Can I Make a Post About Politics Without Offending Everyone at Once?



Just to be clear, that's not bad grammar you're seeing in the title.  I'm not asking permission.  I'm honestly considering whether or not I am capable of making such a post.

The answer is, probably not, but here we are on the eve of yet another GOP debate, and I am disturbed about some things.   

Look, I've been registered as a Republican for... well... forever.  If anyone wanted to scrutinize my voting record, they would find that I've mostly voted for Republicans, although there have been a few notable exceptions.  In 2012 I threw my vote to Ron Paul.  He didn't really count as a Republican, right?  Whew.  Now that that's out in the open I can probably move on with this post, since there is no one left reading it.

This time around, I have watched most of the debates for both sides.  I think it's best to make educated decisions.  Speaking honestly, I feel as if there is no excellent candidate in this race.  This is baffling to me with such a large field, but I guess it happens.

The thing that is bothering me most is the "vote your conscience" mentality that is always pervasive in evangelical circles.  I don't have any issues with the concept, itself.  Of course we should vote for people whom we believe will uphold the kinds of ethics and values that are most important to us.  That just makes sense.  But the candidates that seem to have acquired the most support based on morality are frequently and publicly arguing about which one will use the most force, which one will protect us best by killing others, which one will suppress and discriminate in such a way that we (Americans, I guess) will have more of what we want, regardless of who it hurts.  I'm not following...

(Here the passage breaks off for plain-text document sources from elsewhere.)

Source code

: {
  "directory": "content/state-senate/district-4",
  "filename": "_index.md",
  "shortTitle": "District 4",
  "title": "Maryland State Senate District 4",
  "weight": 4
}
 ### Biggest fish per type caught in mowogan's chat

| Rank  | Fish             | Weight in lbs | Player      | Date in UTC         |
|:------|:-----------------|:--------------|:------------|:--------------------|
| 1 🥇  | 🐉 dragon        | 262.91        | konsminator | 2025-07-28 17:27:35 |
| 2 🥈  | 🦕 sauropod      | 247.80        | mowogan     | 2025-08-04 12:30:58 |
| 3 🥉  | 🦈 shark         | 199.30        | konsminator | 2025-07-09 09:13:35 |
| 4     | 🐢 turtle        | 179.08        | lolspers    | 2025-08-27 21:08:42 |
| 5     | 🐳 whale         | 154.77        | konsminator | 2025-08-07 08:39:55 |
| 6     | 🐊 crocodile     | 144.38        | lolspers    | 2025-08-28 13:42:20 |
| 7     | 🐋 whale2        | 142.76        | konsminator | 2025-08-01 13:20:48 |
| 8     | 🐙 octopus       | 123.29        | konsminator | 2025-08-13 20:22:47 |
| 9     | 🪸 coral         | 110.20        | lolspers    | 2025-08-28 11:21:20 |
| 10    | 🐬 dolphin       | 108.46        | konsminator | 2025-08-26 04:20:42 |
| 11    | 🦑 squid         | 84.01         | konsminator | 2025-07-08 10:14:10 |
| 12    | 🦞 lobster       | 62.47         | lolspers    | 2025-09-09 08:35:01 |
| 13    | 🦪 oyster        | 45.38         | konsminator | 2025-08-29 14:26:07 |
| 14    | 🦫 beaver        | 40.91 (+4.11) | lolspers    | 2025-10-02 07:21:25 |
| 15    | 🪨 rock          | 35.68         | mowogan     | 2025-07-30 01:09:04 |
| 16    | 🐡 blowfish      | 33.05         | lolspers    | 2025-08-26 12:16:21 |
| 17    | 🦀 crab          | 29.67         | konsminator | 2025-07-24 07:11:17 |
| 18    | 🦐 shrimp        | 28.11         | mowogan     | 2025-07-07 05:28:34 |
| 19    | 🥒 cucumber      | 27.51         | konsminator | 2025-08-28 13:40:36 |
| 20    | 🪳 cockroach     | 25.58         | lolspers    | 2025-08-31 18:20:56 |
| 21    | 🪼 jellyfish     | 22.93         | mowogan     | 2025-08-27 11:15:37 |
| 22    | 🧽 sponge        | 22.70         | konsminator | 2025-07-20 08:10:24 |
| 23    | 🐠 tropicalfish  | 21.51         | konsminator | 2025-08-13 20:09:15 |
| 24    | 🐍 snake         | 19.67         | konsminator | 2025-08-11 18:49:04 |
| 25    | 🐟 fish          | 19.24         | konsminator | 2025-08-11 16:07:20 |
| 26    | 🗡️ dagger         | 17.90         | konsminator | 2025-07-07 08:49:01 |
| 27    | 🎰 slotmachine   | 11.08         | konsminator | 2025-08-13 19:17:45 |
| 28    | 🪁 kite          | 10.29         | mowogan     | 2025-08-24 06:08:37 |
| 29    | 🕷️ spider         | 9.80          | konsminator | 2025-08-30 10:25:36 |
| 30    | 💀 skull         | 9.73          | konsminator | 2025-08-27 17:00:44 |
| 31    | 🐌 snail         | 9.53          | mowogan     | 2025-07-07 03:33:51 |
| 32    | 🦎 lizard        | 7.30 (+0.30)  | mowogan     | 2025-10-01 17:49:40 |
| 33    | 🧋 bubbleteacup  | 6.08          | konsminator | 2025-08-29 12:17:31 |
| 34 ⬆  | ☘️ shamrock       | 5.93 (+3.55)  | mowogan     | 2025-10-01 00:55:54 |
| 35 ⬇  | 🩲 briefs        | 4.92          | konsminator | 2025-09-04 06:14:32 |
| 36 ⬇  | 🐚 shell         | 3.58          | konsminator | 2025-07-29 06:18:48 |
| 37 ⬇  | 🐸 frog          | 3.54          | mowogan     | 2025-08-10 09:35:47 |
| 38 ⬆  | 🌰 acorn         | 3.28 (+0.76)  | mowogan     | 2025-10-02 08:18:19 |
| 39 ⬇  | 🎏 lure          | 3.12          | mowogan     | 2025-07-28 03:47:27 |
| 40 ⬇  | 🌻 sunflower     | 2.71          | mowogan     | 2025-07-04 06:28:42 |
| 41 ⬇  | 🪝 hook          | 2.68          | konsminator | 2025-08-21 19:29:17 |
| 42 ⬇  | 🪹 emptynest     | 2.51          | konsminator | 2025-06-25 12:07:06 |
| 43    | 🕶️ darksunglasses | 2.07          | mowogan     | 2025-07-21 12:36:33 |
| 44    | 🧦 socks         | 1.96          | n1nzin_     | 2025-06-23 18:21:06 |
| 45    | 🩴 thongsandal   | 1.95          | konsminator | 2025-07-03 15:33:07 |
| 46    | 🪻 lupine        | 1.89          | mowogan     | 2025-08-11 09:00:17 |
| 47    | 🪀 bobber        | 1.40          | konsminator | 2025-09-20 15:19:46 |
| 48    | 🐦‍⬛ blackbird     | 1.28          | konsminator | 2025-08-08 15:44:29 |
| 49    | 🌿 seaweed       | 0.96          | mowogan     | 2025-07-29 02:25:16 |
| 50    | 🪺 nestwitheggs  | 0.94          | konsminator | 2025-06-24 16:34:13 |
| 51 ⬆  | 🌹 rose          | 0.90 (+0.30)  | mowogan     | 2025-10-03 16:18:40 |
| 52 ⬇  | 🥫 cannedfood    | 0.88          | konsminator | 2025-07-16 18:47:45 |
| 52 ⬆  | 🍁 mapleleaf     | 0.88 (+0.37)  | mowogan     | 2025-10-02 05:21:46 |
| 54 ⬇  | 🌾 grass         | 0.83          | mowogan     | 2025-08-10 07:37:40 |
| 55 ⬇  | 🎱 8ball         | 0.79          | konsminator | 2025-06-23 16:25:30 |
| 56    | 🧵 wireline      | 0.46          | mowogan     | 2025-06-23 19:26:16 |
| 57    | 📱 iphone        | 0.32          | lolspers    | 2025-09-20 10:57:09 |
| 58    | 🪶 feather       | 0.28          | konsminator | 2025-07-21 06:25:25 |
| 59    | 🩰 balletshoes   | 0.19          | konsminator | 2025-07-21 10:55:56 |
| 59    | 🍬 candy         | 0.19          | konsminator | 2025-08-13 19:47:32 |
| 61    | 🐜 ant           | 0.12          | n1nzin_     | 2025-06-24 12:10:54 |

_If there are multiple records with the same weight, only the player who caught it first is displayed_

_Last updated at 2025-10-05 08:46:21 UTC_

And then you have a guy like Bernie Sanders.  This is not an endorsement.  This is so far from an endorsement it's ridiculous.  But I like Bernie in the, "this guy is cute like my grandpa was," sort of way.  And when questioned about faith recently, his response was this:    

“I believe that, as a human being, the pain that one person feels, if we have children who are hungry in America, if we have elderly people who can’t afford their prescription drugs, you know what, that impacts you, that impacts me... and I worry very much about a society where some people spiritually say, it doesn’t matter to me, I got it, I don’t care about other people. So my spirituality is that we are all in this together and that when children go hungry, when veterans sleep out on the street, it impacts me. That’s my very strong spiritual feeling.”

Look, from what I can deduce (and somebody please correct me if I'm wrong), Bernie Sanders does not profess to be a Christian.  He is Jewish and essentially a non-practicing Jew, at that.  And yet look at these words!  Do they not scream, "Care for the least of these!"  Because that's what I'm hearing.

Again.  This is not a Sanders endorsement, but it is an inquiry.  Why aren't any of the Republican candidates saying this?  Couldn't one of them decide to run on a ticket that promises compassion?  I have to think this would be enticing to those of us still leaning slightly to the right who might like to "vote our conscience" and who currently hear our conscience coming out of Bernie Sanders' mouth!

Well... maybe that's as deep as I want to get tonight.  At least here.  At least now. Who wants to watch the debate with me via FB comments in half an hour? 

L.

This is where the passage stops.